Directions for this task:
Of the records that follow, copy only the lines from the line containing "# 🛡️ Automotive" to the line containing "## 🧠 High-level view of the 5-grade framework", both included, exactly as written.

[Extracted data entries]

==========

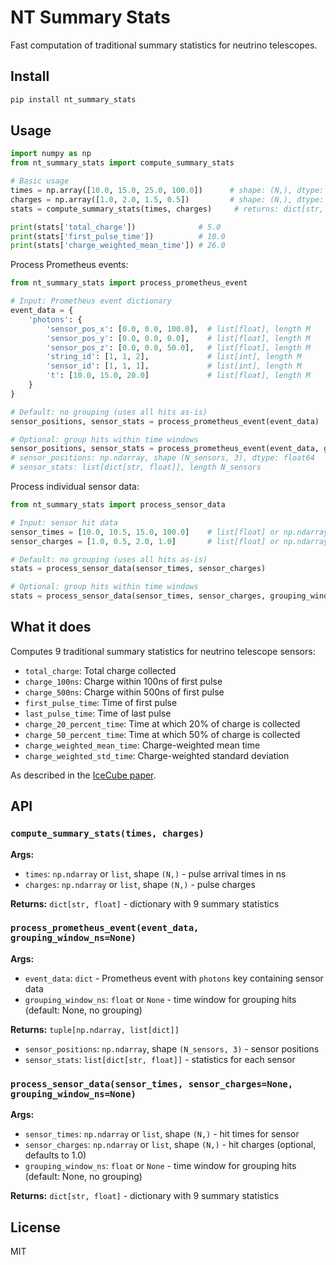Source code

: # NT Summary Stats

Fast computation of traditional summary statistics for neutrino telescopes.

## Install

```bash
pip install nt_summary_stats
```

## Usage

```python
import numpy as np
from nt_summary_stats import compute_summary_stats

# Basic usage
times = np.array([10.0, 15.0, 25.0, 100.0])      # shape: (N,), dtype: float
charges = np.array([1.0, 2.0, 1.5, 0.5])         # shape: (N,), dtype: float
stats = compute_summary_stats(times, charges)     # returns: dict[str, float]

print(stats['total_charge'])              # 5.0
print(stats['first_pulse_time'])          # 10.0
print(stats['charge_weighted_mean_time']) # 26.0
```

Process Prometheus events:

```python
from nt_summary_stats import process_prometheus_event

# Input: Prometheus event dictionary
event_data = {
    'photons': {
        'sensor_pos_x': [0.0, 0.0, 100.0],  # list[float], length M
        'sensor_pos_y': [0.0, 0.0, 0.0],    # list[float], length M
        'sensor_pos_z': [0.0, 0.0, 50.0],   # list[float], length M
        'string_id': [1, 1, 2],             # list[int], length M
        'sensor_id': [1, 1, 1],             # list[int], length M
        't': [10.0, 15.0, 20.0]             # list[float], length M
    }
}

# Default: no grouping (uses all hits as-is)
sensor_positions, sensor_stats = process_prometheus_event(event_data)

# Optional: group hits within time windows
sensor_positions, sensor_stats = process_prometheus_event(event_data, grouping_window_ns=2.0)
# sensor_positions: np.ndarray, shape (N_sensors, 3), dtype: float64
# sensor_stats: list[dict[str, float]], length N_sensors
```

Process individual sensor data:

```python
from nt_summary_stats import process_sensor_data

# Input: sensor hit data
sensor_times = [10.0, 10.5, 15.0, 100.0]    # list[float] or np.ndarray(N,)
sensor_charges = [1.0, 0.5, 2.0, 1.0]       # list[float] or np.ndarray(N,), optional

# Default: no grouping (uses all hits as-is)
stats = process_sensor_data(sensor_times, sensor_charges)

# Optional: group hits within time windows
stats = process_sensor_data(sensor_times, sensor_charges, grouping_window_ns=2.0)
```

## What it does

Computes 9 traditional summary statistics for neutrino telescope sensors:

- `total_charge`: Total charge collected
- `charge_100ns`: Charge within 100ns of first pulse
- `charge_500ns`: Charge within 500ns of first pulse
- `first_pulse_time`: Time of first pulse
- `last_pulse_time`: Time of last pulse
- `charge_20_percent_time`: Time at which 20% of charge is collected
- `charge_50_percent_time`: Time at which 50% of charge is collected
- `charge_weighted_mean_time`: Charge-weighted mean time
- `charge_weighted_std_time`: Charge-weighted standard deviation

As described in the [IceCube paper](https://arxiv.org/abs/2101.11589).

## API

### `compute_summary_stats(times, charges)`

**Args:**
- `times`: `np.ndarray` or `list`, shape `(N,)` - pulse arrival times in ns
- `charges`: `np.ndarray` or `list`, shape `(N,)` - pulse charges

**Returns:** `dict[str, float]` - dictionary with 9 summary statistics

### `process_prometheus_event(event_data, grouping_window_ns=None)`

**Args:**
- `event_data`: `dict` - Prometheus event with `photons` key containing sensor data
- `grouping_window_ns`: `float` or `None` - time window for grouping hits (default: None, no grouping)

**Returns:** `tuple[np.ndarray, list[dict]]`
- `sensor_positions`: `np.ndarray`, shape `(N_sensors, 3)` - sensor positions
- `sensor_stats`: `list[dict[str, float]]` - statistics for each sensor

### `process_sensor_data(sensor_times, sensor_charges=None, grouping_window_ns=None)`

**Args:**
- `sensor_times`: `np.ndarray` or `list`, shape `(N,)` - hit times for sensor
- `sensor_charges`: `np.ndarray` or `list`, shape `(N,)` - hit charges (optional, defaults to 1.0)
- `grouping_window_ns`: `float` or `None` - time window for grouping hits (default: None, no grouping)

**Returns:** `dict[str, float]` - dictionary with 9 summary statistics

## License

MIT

==========

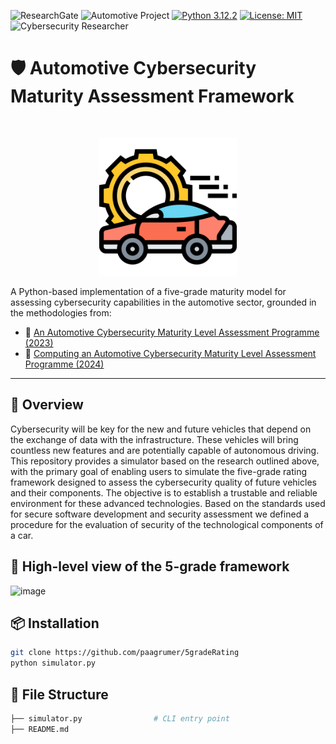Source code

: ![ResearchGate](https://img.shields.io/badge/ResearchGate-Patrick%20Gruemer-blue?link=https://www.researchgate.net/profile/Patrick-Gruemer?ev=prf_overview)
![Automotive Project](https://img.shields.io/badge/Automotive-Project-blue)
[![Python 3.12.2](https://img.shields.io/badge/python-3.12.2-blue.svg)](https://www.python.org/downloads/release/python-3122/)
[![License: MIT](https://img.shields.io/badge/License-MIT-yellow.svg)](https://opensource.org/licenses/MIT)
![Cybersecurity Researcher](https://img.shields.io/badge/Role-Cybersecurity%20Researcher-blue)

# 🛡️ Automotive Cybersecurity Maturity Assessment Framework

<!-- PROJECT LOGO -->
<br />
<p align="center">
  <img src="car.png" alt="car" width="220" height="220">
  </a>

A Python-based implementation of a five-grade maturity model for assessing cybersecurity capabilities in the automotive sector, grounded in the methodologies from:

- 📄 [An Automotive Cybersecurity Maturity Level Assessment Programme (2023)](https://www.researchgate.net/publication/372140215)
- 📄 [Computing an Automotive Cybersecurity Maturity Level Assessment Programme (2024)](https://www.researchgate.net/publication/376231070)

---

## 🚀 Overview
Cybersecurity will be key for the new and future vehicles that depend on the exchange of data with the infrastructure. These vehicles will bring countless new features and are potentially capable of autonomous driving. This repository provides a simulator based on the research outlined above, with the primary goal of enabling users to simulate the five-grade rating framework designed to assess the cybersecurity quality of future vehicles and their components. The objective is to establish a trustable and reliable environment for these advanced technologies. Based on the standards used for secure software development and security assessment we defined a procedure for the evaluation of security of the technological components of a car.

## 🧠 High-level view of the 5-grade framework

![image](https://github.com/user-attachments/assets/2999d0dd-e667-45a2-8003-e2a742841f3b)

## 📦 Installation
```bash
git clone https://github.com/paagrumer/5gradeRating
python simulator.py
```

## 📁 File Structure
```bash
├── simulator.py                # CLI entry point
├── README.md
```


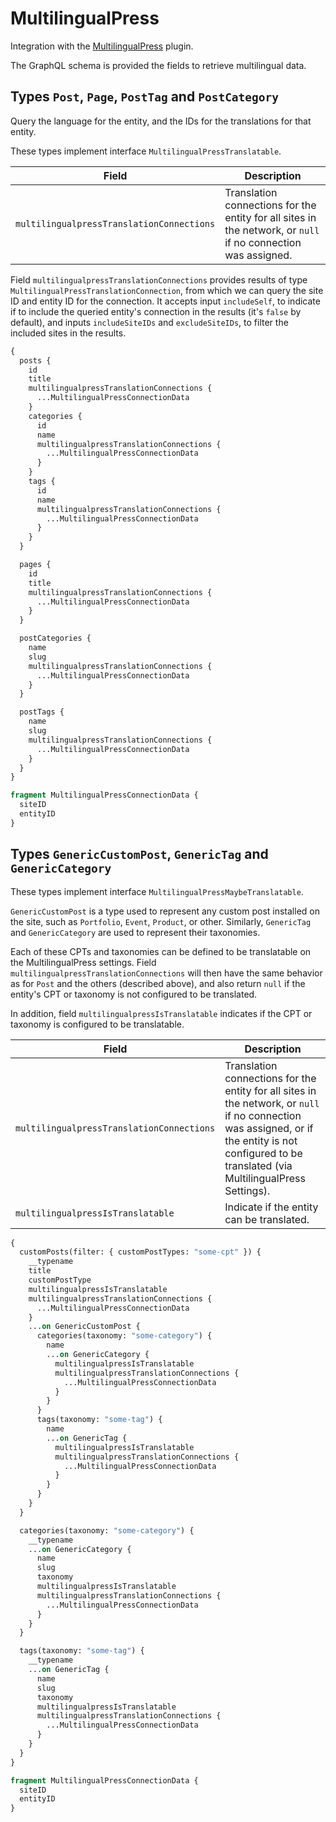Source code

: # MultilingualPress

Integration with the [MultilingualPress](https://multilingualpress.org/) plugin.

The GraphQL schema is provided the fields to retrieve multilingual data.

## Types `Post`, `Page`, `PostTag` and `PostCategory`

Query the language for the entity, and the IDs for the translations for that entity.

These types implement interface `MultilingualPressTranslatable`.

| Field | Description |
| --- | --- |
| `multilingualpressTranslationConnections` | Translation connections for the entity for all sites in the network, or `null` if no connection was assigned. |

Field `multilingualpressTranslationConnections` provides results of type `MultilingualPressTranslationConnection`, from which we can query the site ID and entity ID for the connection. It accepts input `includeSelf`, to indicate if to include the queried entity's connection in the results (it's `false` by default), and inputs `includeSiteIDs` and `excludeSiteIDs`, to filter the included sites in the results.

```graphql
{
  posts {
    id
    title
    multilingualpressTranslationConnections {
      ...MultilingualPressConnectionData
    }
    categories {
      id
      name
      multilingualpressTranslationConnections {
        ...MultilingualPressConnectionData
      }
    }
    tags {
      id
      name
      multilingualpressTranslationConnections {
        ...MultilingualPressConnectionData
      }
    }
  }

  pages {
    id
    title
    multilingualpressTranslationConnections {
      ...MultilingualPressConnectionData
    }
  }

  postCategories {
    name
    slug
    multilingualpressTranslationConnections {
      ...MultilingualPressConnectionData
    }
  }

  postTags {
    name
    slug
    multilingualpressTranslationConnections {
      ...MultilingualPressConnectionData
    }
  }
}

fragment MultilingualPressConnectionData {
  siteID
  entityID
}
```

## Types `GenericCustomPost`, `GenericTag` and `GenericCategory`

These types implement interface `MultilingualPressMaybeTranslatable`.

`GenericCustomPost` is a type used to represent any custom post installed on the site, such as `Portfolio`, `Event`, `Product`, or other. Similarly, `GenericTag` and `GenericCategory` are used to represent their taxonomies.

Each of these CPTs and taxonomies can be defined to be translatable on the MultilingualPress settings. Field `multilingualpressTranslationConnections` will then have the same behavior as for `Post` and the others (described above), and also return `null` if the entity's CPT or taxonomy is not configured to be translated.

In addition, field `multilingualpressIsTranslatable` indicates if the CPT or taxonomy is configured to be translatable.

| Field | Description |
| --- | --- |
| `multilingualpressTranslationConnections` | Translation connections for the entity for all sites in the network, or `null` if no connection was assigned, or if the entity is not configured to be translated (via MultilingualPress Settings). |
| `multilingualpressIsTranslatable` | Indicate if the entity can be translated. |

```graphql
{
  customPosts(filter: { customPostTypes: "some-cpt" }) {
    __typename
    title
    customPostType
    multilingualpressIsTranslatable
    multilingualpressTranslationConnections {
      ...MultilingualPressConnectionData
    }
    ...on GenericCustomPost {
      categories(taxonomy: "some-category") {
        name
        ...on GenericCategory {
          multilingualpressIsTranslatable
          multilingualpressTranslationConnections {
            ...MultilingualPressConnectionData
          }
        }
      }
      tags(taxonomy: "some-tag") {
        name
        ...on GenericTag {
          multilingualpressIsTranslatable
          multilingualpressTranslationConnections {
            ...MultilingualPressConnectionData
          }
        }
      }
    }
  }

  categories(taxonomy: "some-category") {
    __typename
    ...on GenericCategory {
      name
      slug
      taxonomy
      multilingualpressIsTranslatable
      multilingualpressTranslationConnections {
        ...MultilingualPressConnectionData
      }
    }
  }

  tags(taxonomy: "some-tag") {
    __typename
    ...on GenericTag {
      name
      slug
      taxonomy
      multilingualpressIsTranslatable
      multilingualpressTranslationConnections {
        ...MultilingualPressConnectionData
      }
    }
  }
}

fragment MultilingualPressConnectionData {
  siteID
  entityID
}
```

==========

Worked solution:
# 🛡️ Automotive Cybersecurity Maturity Assessment Framework

<!-- PROJECT LOGO -->
<br />
<p align="center">
  <img src="car.png" alt="car" width="220" height="220">
  </a>

A Python-based implementation of a five-grade maturity model for assessing cybersecurity capabilities in the automotive sector, grounded in the methodologies from:

- 📄 [An Automotive Cybersecurity Maturity Level Assessment Programme (2023)](https://www.researchgate.net/publication/372140215)
- 📄 [Computing an Automotive Cybersecurity Maturity Level Assessment Programme (2024)](https://www.researchgate.net/publication/376231070)

---

## 🚀 Overview
Cybersecurity will be key for the new and future vehicles that depend on the exchange of data with the infrastructure. These vehicles will bring countless new features and are potentially capable of autonomous driving. This repository provides a simulator based on the research outlined above, with the primary goal of enabling users to simulate the five-grade rating framework designed to assess the cybersecurity quality of future vehicles and their components. The objective is to establish a trustable and reliable environment for these advanced technologies. Based on the standards used for secure software development and security assessment we defined a procedure for the evaluation of security of the technological components of a car.

## 🧠 High-level view of the 5-grade framework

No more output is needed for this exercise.